Figure 7.

Increased responsiveness to perturbations in simulated wake-like compared to sleep-like states. Excitatory firing rate of a simulated brain region in time during wake-like (A) and sleep-like dynamics, in response to a stimulus. Black lines show the mean across 40 realizations, reminiscent of event-related potentials (ERPs), and gray shaded areas show the standard deviation from the mean across realizations. (B, C) Spatio-temporal propagation of responses to stimuli in wake-like (B) and sleep-like (C) states. Color plotted on the brain surface indicates earliest time at which each region becomes significantly different from its pre-stimulus baseline (see Methods), with earlier times in lighter colors. Regions in white do not present significant differences in firing rate in response to the stimulus. In wake-like states, stimulus responses recruit more brain regions and produce more spatially widespread and temporally sustained activity patterns, reminiscent of empirical observations. (D–F) Box plots of perturbational complexity index (PCI) measurements from 40 realizations of wake-like and sleep-like simulations with increasing stimulus amplitudes (panels left to right). Significant changes in the PCI are observed when the spike frequency adaptation (b_e) is varied (one-way Kruskal-Wallis test; p < 0.05 for each group of adaptation values, b_e = 0, 20, 40, 60, for each stimulus value (0.01, 0.1, and 1 Hz).

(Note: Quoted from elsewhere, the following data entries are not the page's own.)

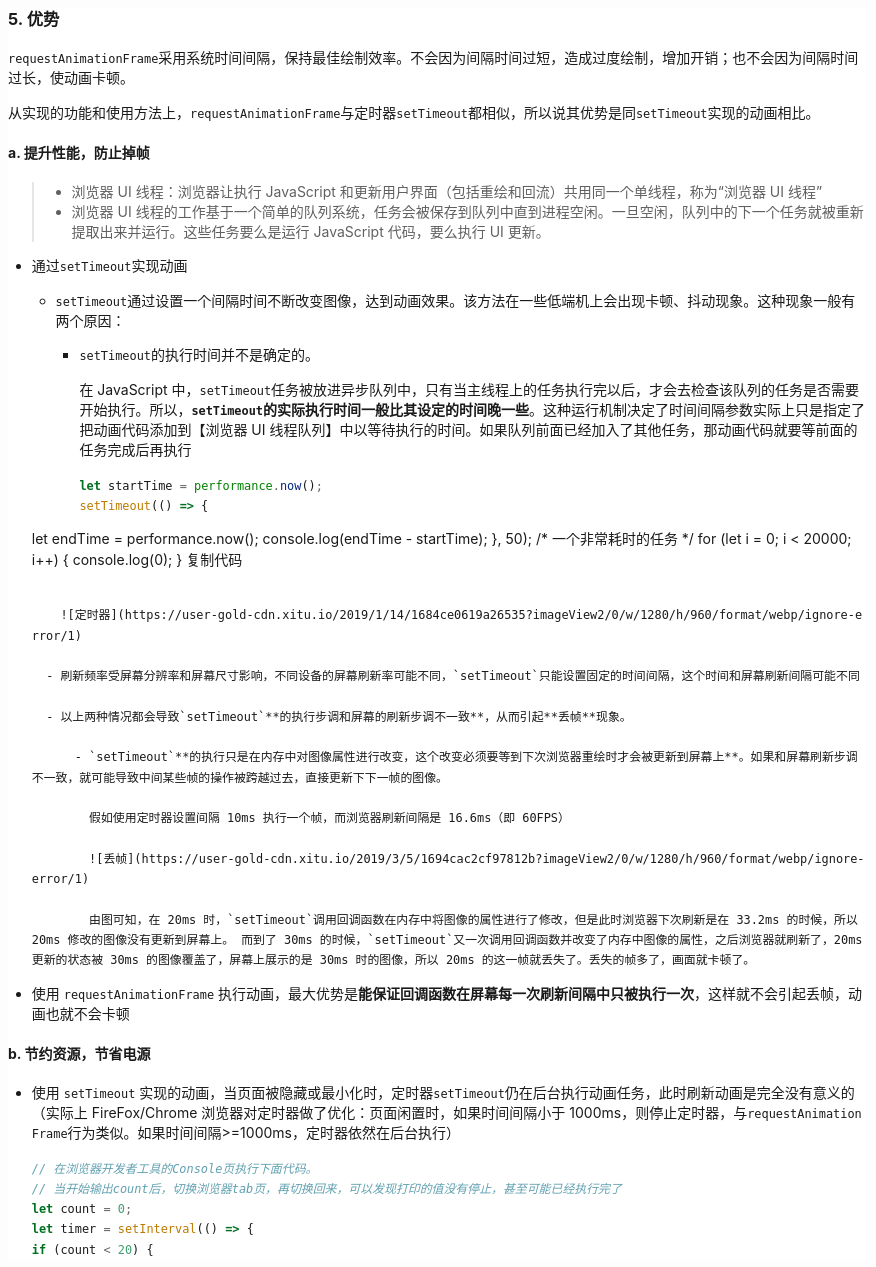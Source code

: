 ### 5\. 优势

`requestAnimationFrame`采用系统时间间隔，保持最佳绘制效率。不会因为间隔时间过短，造成过度绘制，增加开销；也不会因为间隔时间过长，使动画卡顿。

从实现的功能和使用方法上，`requestAnimationFrame`与定时器`setTimeout`都相似，所以说其优势是同`setTimeout`实现的动画相比。

#### a. 提升性能，防止掉帧

> - 浏览器 UI 线程：浏览器让执行 JavaScript 和更新用户界面（包括重绘和回流）共用同一个单线程，称为“浏览器 UI 线程”
> - 浏览器 UI 线程的工作基于一个简单的队列系统，任务会被保存到队列中直到进程空闲。一旦空闲，队列中的下一个任务就被重新提取出来并运行。这些任务要么是运行 JavaScript 代码，要么执行 UI 更新。

- 通过`setTimeout`实现动画

    - `setTimeout`通过设置一个间隔时间不断改变图像，达到动画效果。该方法在一些低端机上会出现卡顿、抖动现象。这种现象一般有两个原因：

        - `setTimeout`的执行时间并不是确定的。

          在 JavaScript 中，`setTimeout`任务被放进异步队列中，只有当主线程上的任务执行完以后，才会去检查该队列的任务是否需要开始执行。所以，**`setTimeout`的实际执行时间一般比其设定的时间晚一些**。这种运行机制决定了时间间隔参数实际上只是指定了把动画代码添加到【浏览器 UI 线程队列】中以等待执行的时间。如果队列前面已经加入了其他任务，那动画代码就要等前面的任务完成后再执行

          ```js
          let startTime = performance.now();
          setTimeout(() => {
  let endTime = performance.now();
  console.log(endTime - startTime);
  }, 50);
  /* 一个非常耗时的任务 */
  for (let i = 0; i < 20000; i++) {
  console.log(0);
  }
  复制代码
  ```

      ![定时器](https://user-gold-cdn.xitu.io/2019/1/14/1684ce0619a26535?imageView2/0/w/1280/h/960/format/webp/ignore-error/1)

    - 刷新频率受屏幕分辨率和屏幕尺寸影响，不同设备的屏幕刷新率可能不同，`setTimeout`只能设置固定的时间间隔，这个时间和屏幕刷新间隔可能不同

    - 以上两种情况都会导致`setTimeout`**的执行步调和屏幕的刷新步调不一致**，从而引起**丢帧**现象。

        - `setTimeout`**的执行只是在内存中对图像属性进行改变，这个改变必须要等到下次浏览器重绘时才会被更新到屏幕上**。如果和屏幕刷新步调不一致，就可能导致中间某些帧的操作被跨越过去，直接更新下下一帧的图像。

          假如使用定时器设置间隔 10ms 执行一个帧，而浏览器刷新间隔是 16.6ms（即 60FPS）

          ![丢帧](https://user-gold-cdn.xitu.io/2019/3/5/1694cac2cf97812b?imageView2/0/w/1280/h/960/format/webp/ignore-error/1)

          由图可知，在 20ms 时，`setTimeout`调用回调函数在内存中将图像的属性进行了修改，但是此时浏览器下次刷新是在 33.2ms 的时候，所以 20ms 修改的图像没有更新到屏幕上。 而到了 30ms 的时候，`setTimeout`又一次调用回调函数并改变了内存中图像的属性，之后浏览器就刷新了，20ms 更新的状态被 30ms 的图像覆盖了，屏幕上展示的是 30ms 时的图像，所以 20ms 的这一帧就丢失了。丢失的帧多了，画面就卡顿了。

- 使用 `requestAnimationFrame` 执行动画，最大优势是**能保证回调函数在屏幕每一次刷新间隔中只被执行一次**，这样就不会引起丢帧，动画也就不会卡顿

#### b. 节约资源，节省电源

- 使用 `setTimeout` 实现的动画，当页面被隐藏或最小化时，定时器`setTimeout`仍在后台执行动画任务，此时刷新动画是完全没有意义的（实际上 FireFox/Chrome 浏览器对定时器做了优化：页面闲置时，如果时间间隔小于 1000ms，则停止定时器，与`requestAnimationFrame`行为类似。如果时间间隔>=1000ms，定时器依然在后台执行）

  ```js
  // 在浏览器开发者工具的Console页执行下面代码。
  // 当开始输出count后，切换浏览器tab页，再切换回来，可以发现打印的值没有停止，甚至可能已经执行完了
  let count = 0;
  let timer = setInterval(() => {
  if (count < 20) {
  ```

Results of post-hoc Conover test for multiple comparisons between values of b_e are shown in the figure, where *p < 0.05, **p < 0.01, and ***p < 0.001). In high-adaptation, sleep-like regimes, a sharp drop in PCI is observed, denoting more spatio-temporally complex responses in the Lempel-Ziv sense in wake-like compared to sleep-like states, consistent with experiments (Massimini et al., 2005; Casali et al., 2013).